[Stored data]
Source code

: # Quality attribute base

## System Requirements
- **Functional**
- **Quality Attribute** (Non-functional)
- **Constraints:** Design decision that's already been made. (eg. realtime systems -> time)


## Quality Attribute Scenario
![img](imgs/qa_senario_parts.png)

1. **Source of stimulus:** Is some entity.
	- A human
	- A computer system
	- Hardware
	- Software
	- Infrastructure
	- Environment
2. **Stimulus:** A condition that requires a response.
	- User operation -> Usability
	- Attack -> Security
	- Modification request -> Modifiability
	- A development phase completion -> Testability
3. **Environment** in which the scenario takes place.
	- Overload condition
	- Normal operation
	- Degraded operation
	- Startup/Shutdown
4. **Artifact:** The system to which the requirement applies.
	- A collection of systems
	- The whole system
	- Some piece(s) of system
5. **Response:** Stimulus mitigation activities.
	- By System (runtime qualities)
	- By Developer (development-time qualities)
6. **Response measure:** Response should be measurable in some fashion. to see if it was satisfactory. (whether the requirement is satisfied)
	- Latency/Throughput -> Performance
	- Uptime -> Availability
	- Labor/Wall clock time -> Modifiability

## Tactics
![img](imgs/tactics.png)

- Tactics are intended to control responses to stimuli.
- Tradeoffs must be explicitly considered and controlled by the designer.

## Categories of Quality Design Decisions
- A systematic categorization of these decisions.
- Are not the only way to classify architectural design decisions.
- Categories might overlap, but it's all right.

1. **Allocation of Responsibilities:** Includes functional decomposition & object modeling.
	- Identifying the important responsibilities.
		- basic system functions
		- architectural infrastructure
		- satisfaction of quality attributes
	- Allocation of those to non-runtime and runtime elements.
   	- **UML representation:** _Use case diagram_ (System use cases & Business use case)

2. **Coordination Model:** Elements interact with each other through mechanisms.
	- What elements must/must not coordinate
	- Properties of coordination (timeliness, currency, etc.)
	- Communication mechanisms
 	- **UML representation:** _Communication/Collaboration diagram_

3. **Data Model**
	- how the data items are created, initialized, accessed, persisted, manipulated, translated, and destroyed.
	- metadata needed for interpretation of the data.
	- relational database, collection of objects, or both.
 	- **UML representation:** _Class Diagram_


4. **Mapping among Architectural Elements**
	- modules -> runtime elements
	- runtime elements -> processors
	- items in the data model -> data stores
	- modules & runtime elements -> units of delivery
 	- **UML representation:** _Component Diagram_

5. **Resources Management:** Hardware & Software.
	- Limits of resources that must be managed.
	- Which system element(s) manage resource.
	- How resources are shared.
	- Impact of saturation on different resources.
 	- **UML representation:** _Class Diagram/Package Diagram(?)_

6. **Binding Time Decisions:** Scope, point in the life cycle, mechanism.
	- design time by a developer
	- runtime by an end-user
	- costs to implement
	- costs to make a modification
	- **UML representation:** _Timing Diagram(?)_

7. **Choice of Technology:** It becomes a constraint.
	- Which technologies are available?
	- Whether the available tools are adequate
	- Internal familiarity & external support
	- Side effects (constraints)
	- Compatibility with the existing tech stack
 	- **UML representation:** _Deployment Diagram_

EXERCISE REQUIREMENTS — Beginning at the line above with "- Latency/Throughput -> Performance" and finishing at the line with "- satisfaction of quality attributes", return each line exactly and return nothing else.

EXERCISE RESULT —
	- Latency/Throughput -> Performance
	- Uptime -> Availability
	- Labor/Wall clock time -> Modifiability

## Tactics
![img](imgs/tactics.png)

- Tactics are intended to control responses to stimuli.
- Tradeoffs must be explicitly considered and controlled by the designer.

## Categories of Quality Design Decisions
- A systematic categorization of these decisions.
- Are not the only way to classify architectural design decisions.
- Categories might overlap, but it's all right.

1. **Allocation of Responsibilities:** Includes functional decomposition & object modeling.
	- Identifying the important responsibilities.
		- basic system functions
		- architectural infrastructure
		- satisfaction of quality attributes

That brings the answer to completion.